**** Data records
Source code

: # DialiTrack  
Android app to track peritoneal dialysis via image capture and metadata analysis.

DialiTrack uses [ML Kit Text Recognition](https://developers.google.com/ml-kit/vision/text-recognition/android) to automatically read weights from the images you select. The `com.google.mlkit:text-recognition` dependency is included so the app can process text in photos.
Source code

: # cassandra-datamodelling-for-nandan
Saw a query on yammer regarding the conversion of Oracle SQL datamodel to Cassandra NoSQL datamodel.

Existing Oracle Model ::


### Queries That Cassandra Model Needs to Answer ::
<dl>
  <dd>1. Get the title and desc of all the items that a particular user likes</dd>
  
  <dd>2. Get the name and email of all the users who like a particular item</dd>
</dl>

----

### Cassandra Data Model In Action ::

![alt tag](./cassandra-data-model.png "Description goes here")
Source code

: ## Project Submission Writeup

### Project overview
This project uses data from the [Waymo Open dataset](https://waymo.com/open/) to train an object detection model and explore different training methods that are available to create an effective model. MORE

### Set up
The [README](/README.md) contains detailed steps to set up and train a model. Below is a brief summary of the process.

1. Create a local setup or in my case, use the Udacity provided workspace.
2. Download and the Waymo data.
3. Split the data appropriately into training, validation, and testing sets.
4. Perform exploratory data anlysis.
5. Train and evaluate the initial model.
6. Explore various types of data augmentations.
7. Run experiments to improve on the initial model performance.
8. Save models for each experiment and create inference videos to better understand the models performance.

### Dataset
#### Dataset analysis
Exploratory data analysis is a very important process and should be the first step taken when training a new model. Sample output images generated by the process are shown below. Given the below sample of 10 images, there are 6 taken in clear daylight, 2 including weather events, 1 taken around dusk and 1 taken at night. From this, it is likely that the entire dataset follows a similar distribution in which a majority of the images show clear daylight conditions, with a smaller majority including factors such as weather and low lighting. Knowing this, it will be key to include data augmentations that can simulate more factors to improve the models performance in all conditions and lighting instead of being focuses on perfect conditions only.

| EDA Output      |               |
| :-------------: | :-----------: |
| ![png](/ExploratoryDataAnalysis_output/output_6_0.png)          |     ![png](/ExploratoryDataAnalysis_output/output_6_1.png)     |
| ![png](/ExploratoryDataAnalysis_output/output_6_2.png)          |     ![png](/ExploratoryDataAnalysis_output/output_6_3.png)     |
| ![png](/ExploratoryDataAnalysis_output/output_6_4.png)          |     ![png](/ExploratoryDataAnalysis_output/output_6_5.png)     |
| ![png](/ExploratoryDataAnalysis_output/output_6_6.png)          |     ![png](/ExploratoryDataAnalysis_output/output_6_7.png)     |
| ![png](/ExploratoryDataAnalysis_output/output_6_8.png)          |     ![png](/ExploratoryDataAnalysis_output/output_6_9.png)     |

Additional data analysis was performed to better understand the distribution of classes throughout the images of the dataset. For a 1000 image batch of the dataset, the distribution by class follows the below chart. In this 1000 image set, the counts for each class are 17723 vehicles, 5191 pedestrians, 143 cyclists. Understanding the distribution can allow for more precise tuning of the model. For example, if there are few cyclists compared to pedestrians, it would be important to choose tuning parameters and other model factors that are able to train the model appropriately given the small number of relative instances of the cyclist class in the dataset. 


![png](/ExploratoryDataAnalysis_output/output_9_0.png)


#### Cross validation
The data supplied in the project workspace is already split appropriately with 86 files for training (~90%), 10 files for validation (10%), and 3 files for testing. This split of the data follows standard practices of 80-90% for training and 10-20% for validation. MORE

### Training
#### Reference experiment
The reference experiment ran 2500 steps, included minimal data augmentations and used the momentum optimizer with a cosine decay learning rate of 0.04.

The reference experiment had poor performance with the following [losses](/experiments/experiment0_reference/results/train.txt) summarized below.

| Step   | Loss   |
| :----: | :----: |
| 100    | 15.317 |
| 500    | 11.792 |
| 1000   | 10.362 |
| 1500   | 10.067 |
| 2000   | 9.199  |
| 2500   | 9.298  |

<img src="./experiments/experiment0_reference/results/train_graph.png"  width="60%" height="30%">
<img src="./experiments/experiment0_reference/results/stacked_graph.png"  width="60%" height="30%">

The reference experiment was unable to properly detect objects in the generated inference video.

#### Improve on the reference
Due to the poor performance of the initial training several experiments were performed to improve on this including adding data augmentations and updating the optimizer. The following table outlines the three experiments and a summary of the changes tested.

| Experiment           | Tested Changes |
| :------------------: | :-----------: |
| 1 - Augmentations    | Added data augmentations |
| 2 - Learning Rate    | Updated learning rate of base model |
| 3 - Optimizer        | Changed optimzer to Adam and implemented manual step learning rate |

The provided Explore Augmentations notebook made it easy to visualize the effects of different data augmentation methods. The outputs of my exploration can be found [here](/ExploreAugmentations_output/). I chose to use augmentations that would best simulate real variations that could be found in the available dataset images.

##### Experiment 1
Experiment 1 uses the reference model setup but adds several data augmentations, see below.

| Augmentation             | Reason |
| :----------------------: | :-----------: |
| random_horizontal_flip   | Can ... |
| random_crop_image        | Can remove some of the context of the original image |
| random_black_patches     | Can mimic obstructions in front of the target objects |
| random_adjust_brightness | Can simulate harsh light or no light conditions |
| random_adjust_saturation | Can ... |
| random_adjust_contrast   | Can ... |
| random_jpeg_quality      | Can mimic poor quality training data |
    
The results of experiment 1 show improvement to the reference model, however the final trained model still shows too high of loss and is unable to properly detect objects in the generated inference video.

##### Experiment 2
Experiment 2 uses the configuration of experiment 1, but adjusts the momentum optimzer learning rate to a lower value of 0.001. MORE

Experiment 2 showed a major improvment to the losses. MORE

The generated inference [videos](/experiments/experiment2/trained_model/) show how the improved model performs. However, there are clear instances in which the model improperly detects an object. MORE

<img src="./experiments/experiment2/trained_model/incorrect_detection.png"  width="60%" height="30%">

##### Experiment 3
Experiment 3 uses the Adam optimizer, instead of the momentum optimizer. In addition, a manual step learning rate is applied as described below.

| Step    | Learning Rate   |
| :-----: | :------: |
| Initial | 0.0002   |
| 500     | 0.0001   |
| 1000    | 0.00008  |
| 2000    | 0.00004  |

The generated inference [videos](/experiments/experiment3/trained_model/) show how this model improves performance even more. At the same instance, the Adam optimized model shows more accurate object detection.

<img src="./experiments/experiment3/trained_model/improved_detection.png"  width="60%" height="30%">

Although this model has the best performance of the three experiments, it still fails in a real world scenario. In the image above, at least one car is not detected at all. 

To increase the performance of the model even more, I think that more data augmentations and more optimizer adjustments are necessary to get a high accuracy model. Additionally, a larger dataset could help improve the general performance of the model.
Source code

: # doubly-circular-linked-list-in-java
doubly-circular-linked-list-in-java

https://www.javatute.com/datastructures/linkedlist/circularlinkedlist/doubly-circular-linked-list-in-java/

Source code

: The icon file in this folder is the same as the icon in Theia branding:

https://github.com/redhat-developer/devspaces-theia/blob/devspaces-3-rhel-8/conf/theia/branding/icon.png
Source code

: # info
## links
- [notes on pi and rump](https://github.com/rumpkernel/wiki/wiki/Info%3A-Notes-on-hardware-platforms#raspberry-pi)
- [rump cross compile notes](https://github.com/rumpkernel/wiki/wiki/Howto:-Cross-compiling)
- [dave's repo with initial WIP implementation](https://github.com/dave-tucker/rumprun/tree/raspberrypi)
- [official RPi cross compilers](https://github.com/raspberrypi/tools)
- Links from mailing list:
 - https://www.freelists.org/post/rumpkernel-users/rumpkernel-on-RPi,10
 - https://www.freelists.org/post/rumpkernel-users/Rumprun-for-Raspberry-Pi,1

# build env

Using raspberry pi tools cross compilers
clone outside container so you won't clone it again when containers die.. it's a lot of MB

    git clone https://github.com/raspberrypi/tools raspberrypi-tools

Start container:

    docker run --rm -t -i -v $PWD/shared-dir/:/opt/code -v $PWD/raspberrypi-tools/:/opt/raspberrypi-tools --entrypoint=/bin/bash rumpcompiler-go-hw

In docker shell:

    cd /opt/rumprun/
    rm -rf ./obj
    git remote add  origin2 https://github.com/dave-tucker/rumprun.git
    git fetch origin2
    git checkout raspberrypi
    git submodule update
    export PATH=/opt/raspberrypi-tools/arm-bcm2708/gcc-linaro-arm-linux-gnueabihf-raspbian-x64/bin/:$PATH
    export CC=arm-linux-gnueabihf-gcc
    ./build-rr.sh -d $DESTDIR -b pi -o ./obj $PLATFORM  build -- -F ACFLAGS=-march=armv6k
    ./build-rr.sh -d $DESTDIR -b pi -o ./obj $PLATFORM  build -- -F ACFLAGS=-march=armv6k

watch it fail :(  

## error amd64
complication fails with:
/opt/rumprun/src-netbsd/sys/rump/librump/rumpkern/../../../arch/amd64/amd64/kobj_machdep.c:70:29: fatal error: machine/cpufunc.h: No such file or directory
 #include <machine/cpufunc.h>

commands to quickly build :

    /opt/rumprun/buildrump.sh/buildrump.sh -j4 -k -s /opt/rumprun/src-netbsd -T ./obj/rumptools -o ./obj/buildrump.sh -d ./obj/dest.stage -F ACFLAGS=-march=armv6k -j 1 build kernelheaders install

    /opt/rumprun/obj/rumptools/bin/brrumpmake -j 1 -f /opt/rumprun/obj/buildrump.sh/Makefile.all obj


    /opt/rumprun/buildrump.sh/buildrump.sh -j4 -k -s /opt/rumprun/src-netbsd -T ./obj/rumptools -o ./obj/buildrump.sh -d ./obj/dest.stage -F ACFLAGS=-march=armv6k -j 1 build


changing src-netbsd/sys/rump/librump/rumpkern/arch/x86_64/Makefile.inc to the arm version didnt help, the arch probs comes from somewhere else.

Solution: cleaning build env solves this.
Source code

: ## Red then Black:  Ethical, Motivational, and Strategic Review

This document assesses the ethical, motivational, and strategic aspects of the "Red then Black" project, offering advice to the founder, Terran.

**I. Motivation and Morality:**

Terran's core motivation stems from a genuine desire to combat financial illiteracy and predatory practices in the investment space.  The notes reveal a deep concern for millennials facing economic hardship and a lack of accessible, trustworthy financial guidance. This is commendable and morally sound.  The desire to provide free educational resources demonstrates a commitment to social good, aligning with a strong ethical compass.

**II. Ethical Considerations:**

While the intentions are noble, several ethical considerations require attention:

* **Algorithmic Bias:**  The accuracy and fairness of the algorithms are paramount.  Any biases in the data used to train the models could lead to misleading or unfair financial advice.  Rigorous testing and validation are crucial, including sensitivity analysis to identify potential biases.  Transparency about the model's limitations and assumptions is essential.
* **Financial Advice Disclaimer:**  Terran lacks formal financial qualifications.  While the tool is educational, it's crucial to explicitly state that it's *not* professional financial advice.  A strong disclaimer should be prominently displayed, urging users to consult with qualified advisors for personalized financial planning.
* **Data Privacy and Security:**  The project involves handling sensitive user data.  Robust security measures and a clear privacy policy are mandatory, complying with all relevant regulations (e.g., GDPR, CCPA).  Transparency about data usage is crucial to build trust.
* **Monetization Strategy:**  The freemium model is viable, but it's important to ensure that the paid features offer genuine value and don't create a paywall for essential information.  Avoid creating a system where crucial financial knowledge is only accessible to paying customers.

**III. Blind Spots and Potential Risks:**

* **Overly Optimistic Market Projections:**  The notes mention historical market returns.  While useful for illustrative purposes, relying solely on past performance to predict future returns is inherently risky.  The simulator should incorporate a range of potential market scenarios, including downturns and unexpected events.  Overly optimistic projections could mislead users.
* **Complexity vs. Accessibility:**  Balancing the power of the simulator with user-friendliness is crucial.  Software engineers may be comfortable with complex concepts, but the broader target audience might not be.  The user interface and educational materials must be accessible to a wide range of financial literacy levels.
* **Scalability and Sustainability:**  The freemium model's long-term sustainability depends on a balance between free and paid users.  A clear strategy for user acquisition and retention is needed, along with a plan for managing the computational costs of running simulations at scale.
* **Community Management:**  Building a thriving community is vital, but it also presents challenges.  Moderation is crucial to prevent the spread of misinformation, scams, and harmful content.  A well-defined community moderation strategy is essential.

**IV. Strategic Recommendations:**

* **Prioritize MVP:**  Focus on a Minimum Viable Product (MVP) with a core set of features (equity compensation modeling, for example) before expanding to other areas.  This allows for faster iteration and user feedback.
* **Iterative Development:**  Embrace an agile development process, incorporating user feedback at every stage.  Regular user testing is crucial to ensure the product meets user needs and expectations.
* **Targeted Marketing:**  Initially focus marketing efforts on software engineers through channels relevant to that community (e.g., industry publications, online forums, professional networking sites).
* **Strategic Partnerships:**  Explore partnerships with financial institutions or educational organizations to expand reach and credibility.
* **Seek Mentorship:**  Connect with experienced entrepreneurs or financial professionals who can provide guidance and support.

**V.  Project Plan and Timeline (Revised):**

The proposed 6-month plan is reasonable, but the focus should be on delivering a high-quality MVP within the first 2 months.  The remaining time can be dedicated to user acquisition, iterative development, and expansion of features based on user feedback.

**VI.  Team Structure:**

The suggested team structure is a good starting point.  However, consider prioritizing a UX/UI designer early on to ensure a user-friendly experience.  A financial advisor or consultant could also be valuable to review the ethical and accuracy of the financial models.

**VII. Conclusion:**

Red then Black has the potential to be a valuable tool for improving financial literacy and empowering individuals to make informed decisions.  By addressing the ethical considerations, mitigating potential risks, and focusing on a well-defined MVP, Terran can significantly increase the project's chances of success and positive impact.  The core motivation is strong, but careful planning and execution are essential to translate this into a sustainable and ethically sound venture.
********
Where a line of the data above includes the string "gnueabihf", pull it out.

    export PATH=/opt/raspberrypi-tools/arm-bcm2708/gcc-linaro-arm-linux-gnueabihf-raspbian-x64/bin/:$PATH
    export CC=arm-linux-gnueabihf-gcc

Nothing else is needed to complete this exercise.